00:00 - Before we try and fix a perceived handling balance issue in our car, we need to understand if the handling issue is a result of a genuine problem with the car or whether the issues are a direct result of the way the car is being driven.
00:13 Driver induced handling issues are common even at professional levels of motorsport so it's understandable that at the grass roots and enthusiast levels it's very prominent.
00:23 What we need to understand is that the tyres can only generate a specific amount of grip, both laterally and longitudinally and that they can't generate maximum grip in both directions at the same time.
00:34 What this means is that if we're braking at the limit of the available grip, there will be no excess capacity available from the tyres to also turn the car.
00:43 In other words, as we transition from maximum braking to turning into the corner, this requires us to reduce the braking effort to free up some of the tyre's capacity to start turning.
00:55 With this in mind, the driver can induce a range of handing evils by simply demanding too much from the tyres.
01:01 A good example of this is the situation I've just mentioned where the driver is braking at the tyre's limit of adhesion.
01:07 If the driver now attempts to turn into the corner without reducing the braking effort sufficiently, the car will exhibit corner entry understeer.
01:15 Likewise, once the car is past the apex of the corner and the driver begins to apply power, weight will be transferred towards the rear of the car, reducing the grip available to the front tyres and this can cause understeer, particularly in a powerful front wheel drive car.
01:32 There's also a number of ways the driver can induce oversteer and probably the most obvious situation would be where the driver is too aggressive with the throttle application in a corner exit in a powerful rear wheel drive car.

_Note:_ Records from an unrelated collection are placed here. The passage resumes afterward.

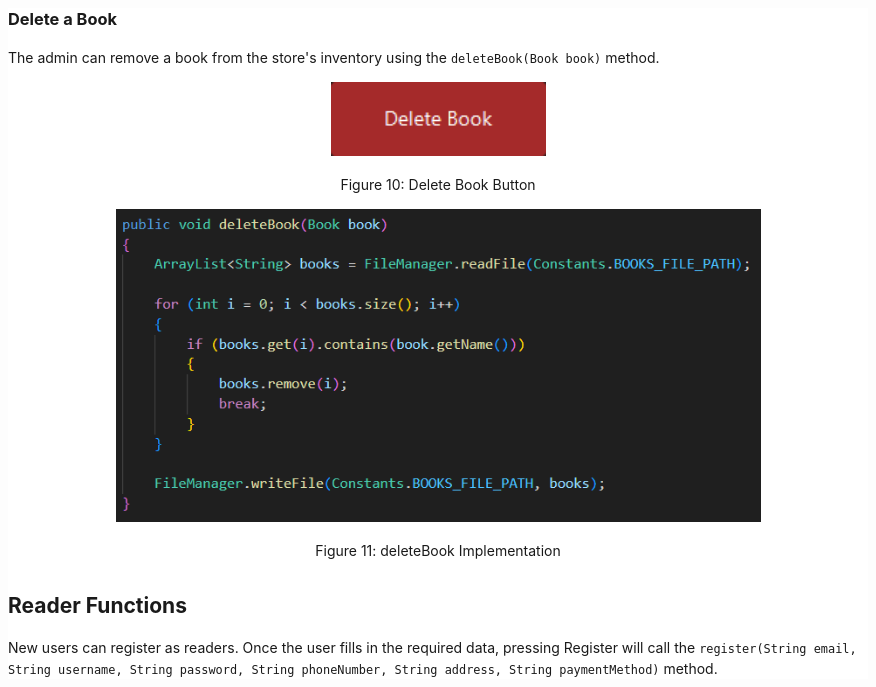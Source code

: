 ### Delete a Book
The admin can remove a book from the store's inventory using the `deleteBook(Book book)` method.

<p align="center">
  <img src="Media/Delete Book.png" alt="Delete Book Button" width="25%">
</p>
<p align="center">Figure 10: Delete Book Button</p>

<p align="center">
  <img src="Media/deleteBook.png" alt="deleteBook Implementation" width="75%">
</p>
<p align="center">Figure 11: deleteBook Implementation</p>

## Reader Functions
New users can register as readers. Once the user fills in the required data, pressing Register will call the `register(String email, String username, String password, String phoneNumber, String address, String paymentMethod)` method.

<p align="center">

01:45 Despite the acceleration transferring weight onto the rear wheels where it's needed, if the amount of engine torque exceeds the available traction, the result will be wheel spin and a big oversteer slide out of the corner.
01:57 Another way the driver can cause the car to oversteer is by attempting to turn into the corner while still braking which is referred to as trail braking.
02:06 When we're braking, weight is transferred towards the front of the car and the grip available from the rear tyres is reduced.